A lot of things in nature, and thus in investing, are not linear. A past trend may or may not persist into the future. Events don't happen in a vacuum; they are observed, studied and capitalized on — which in the case of investing may preclude a company's future from resembling its past. As I write this, I think of successful companies whose achievements attracted competition, which then marginalized them.

Some things are inherently nonlinear, their behavior reminiscent of a pendulum's: The further they swing in one direction, the harder they'll go in the opposite direction. It is very dangerous to default to linearity with such nonlinear phenomena, as the more confident we become in the swing (the more linearity we observe), the closer we are to the pendulum's reversing course.

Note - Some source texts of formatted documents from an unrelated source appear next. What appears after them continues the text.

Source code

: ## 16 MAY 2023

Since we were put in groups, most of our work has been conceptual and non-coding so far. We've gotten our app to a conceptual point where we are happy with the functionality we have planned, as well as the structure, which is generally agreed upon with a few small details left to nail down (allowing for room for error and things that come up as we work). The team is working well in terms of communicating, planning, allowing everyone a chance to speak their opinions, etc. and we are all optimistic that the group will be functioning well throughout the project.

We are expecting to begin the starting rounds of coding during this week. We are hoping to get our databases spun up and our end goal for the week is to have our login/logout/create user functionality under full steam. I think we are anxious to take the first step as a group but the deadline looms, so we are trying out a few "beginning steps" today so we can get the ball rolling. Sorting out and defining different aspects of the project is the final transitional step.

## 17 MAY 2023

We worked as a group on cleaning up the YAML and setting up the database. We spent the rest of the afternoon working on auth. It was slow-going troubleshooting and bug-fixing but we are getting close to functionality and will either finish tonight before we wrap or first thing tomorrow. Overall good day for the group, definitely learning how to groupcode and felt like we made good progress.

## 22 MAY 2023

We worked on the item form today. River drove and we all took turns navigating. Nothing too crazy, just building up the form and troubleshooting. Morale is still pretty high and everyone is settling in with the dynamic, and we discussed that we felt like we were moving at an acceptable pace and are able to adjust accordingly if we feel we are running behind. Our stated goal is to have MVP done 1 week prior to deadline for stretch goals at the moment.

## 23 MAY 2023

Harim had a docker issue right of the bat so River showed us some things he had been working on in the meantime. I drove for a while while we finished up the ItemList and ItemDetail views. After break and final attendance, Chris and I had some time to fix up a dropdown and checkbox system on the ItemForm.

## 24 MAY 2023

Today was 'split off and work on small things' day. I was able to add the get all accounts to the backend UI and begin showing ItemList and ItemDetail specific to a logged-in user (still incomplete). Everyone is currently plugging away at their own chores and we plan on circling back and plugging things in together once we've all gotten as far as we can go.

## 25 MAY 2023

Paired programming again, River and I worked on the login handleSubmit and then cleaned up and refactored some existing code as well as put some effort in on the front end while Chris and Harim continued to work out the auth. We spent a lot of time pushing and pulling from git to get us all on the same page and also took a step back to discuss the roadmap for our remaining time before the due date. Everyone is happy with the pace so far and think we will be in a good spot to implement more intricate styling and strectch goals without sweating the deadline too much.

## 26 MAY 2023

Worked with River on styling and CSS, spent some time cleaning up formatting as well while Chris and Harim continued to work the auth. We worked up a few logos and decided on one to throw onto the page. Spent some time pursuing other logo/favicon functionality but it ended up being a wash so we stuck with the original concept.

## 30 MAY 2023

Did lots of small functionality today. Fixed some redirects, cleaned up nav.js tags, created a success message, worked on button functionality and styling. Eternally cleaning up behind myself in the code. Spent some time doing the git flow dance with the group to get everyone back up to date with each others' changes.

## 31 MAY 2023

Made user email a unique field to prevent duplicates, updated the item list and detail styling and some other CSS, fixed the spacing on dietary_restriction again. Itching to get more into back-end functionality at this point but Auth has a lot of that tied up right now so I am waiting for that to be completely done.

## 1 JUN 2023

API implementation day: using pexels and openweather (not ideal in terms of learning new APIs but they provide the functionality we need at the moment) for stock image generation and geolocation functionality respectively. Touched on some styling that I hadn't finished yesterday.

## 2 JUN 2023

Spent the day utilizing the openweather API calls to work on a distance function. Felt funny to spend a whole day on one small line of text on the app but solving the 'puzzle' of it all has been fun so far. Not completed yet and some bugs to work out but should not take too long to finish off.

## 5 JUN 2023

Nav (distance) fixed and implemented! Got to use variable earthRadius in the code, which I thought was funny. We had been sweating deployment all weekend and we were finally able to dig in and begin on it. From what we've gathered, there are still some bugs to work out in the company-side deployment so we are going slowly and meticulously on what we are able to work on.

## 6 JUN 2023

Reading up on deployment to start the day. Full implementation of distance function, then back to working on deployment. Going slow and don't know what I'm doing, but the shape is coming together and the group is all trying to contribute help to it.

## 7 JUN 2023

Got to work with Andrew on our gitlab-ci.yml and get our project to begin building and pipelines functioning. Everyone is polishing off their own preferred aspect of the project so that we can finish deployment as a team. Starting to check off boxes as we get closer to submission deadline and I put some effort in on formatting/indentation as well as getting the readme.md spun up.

Price-earnings ratios often follow a pendulum behavior. If you look at high-quality dividend-paying stocks — the Coca-Colas and Procter & Gambles of the world — they are now changing hands at more than 20 times earnings. Their recent performance has driven linear thinkers to pile into them, expecting more of the same in the future. Don't! These stocks were beneficiaries of a swing in the P/E pendulum as it went from low to average and then to above-average levels.

Pattern recognition is an important contributor to success in investing. Mark Twain once said that history doesn't repeat itself, but it rhymes. If you can identify a rhyme (that is, see a pattern) relating to the current situation, then you can develop a framework to analyze and forecast it. But what if the current situation is very different — if it doesn't rhyme with anything in the past? This is where the ability to draw parallels becomes helpful. It allows you to overlay rhymes (patterns) from other companies, industries or even fields. Building analogous frameworks is a cure for linear thinking; it helps us see nonlinearity and facilitates the creation of nonlinear mental models.

Linear thinking and estimations are everywhere, a casual read of the news or research papers would leave one with the impression that we live in a linear world.  The problem is we don't, People like linear trends because it makes them feel like they can guess what the future might look like. 

Investors have a  strange fondness for linear thinking that's often not found outside of investing.  When two sports
teams play each other a non-committed bystander usually roots for the underdog.  A very common plot for American movies is an underdog achieving greatness against all odds. Yet when it comes to an underdog company the standard expectation is it will just decline into oblivion in a straight line. Conversely great companies like Apple or Starbucks will just grow to the sky forever with investors enjoying sunny days and endless dividends.

Linear thinkers believe that all net-nets go to zero, why else would a company trade for less than NCAV?  Of course the evidence says otherwise.  Linear thinking says that big giant companies with steady growth will continue to grow forever, a quick look at the Dow over the past 100 years says otherwise. 

The average lifespan of a company has shrunk from 67 years in 1920 to 15 years in 2016. So when someone says to think 10 or 15 years out that means thinking about the successor or bankruptcy of the company you're examining, a sobering thought. 

Conventional wisdom is a relentless enemy of thoughtful analysis. A serious analysis strategically avoids making predictions and forecasting. It detests ideological labels and it certainly loathes the compartmentalization of values and vision. It does, however, lay out a clear and concise assessment of a given event or a situation and builds on a solid foundation of historical understanding and fully crafted conceptual framework.

Because of this, certain occupations and expertise have no conceptual ability to grasp the beauty of a serious analysis. It is for this reason, that one must realize, the task of forecasting in a social science, especially economics
 is a dangerous path. Economic outcomes and social order do not work in a linear fashion. They have no set mechanism to operate from and within.

The human world has a unique and cruel way of punishing the followers of linear thinking when it comes to
 analyzing the grand questions of economics, social order, justice, power and how nations rise and decline.

Beware of linear thinking, and take advantage of it when the opportunity presents itself.